### Work to complete
Return each line of the listing that contains the string "example".

- - - -

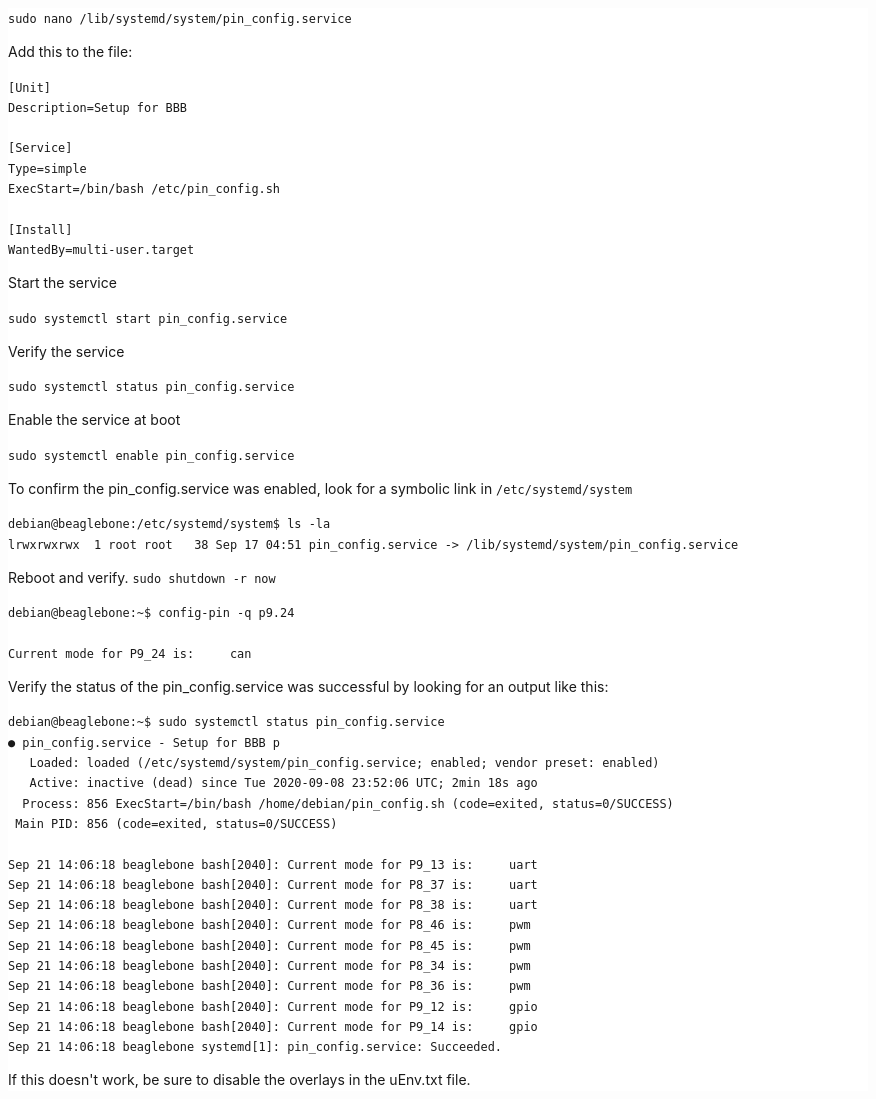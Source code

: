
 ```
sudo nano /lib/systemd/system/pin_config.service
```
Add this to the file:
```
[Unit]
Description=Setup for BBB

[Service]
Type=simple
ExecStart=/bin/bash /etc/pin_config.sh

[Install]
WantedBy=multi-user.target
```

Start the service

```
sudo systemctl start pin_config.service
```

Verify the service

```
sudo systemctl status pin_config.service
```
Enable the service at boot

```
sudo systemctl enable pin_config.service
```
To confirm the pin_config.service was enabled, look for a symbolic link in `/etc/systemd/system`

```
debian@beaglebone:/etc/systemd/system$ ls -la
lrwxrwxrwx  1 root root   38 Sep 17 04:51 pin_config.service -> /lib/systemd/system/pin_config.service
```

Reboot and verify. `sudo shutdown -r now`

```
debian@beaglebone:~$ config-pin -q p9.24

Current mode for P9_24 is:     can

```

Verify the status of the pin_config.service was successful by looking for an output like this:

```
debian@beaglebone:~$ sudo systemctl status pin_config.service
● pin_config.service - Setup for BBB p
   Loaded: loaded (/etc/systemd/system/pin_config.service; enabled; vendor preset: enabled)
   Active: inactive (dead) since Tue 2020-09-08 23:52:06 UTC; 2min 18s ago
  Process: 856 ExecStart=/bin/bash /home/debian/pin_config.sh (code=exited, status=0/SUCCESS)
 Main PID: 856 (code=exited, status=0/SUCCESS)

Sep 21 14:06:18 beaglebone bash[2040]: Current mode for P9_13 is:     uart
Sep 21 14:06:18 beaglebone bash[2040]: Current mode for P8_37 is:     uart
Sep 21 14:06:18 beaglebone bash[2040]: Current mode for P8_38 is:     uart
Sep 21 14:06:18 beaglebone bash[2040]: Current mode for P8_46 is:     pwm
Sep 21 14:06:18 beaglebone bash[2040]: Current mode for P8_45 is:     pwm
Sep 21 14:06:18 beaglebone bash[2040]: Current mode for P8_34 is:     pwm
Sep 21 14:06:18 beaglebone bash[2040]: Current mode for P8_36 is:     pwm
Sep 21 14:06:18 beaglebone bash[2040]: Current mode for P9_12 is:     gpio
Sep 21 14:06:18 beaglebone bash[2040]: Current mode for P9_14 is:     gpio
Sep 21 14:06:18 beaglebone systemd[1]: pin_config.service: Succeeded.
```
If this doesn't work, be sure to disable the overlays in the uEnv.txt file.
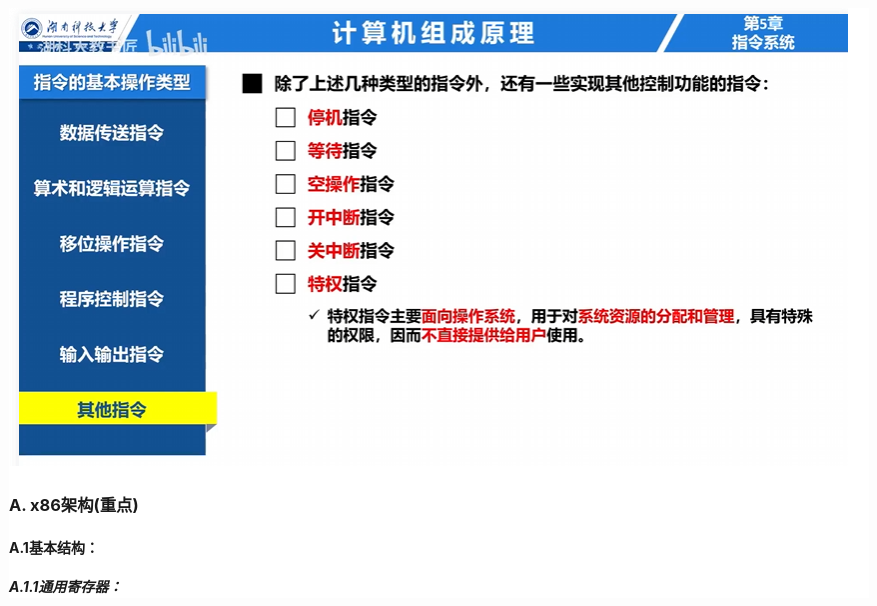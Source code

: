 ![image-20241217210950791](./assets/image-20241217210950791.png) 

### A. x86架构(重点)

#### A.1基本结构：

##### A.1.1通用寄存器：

- - - -

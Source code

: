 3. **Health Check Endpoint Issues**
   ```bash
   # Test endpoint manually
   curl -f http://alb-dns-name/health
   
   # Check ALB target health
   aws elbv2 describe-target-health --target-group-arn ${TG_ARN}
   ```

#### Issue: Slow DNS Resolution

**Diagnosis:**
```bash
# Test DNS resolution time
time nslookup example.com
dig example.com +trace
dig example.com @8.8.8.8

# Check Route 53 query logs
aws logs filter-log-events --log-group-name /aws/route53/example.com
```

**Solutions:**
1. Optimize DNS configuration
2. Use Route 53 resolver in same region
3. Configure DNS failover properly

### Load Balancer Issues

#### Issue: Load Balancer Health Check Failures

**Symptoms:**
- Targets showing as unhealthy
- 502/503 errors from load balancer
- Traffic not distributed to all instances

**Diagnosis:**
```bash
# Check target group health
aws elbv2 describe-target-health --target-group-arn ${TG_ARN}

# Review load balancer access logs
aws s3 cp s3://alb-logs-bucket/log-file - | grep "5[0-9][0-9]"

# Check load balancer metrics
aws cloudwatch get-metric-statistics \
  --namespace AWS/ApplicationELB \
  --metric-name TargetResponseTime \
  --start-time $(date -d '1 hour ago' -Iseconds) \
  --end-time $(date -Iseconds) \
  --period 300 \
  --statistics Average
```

- - - -

### Exercise response
time nslookup example.com
dig example.com +trace
dig example.com @8.8.8.8
aws logs filter-log-events --log-group-name /aws/route53/example.com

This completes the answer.